• Assignment: Check each line of the material for the string "forward", and copy the lines that have it.

[Available data Boundary: Start]

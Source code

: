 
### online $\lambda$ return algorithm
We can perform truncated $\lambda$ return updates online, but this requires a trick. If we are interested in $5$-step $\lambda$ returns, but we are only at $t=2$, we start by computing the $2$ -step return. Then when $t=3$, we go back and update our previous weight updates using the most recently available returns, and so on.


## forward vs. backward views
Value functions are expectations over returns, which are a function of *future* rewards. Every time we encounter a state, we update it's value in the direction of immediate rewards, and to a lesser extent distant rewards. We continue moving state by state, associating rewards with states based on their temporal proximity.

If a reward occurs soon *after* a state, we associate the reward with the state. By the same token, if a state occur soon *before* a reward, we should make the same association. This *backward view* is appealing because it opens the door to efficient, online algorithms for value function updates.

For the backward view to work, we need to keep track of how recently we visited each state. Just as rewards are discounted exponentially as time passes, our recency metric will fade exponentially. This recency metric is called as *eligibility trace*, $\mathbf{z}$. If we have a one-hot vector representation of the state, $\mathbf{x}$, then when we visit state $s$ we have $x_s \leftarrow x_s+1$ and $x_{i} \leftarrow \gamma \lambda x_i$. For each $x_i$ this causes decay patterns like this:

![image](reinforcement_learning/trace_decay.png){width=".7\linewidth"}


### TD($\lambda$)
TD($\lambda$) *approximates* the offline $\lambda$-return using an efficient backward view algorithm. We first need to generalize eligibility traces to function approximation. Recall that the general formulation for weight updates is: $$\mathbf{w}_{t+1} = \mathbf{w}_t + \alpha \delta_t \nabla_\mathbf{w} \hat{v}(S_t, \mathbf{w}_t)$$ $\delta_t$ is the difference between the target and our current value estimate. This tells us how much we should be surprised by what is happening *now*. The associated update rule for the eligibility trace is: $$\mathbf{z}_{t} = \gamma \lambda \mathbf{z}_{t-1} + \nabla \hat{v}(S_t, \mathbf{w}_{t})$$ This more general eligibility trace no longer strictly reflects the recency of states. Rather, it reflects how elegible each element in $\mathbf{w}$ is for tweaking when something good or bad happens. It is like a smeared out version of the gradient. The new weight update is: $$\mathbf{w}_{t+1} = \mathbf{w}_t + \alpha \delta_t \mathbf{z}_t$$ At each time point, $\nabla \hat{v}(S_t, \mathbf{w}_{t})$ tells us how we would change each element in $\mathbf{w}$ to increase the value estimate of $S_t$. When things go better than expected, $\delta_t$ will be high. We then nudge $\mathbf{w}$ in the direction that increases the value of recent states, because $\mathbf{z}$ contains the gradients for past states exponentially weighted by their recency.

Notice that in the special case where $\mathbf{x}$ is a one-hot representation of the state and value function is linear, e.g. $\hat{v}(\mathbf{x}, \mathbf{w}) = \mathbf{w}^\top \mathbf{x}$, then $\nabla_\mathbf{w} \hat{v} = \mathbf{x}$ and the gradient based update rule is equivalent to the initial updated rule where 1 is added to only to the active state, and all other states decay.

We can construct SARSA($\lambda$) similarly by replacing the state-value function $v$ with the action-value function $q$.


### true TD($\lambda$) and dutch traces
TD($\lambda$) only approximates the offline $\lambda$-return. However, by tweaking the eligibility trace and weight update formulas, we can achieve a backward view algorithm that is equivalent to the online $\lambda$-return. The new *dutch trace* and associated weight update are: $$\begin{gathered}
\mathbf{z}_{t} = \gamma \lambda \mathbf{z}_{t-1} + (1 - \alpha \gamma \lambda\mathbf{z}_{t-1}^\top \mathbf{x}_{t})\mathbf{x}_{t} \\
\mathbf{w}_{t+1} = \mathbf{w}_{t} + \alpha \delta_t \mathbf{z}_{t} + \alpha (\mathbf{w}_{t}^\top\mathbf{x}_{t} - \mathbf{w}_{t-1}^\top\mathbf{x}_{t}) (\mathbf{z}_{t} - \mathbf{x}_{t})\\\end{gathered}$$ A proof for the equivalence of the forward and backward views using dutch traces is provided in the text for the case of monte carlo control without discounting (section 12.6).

[Available data Boundary: End]

• The answer:
## forward vs. backward views
\mathbf{w}_{t+1} = \mathbf{w}_{t} + \alpha \delta_t \mathbf{z}_{t} + \alpha (\mathbf{w}_{t}^\top\mathbf{x}_{t} - \mathbf{w}_{t-1}^\top\mathbf{x}_{t}) (\mathbf{z}_{t} - \mathbf{x}_{t})\\\end{gathered}$$ A proof for the equivalence of the forward and backward views using dutch traces is provided in the text for the case of monte carlo control without discounting (section 12.6).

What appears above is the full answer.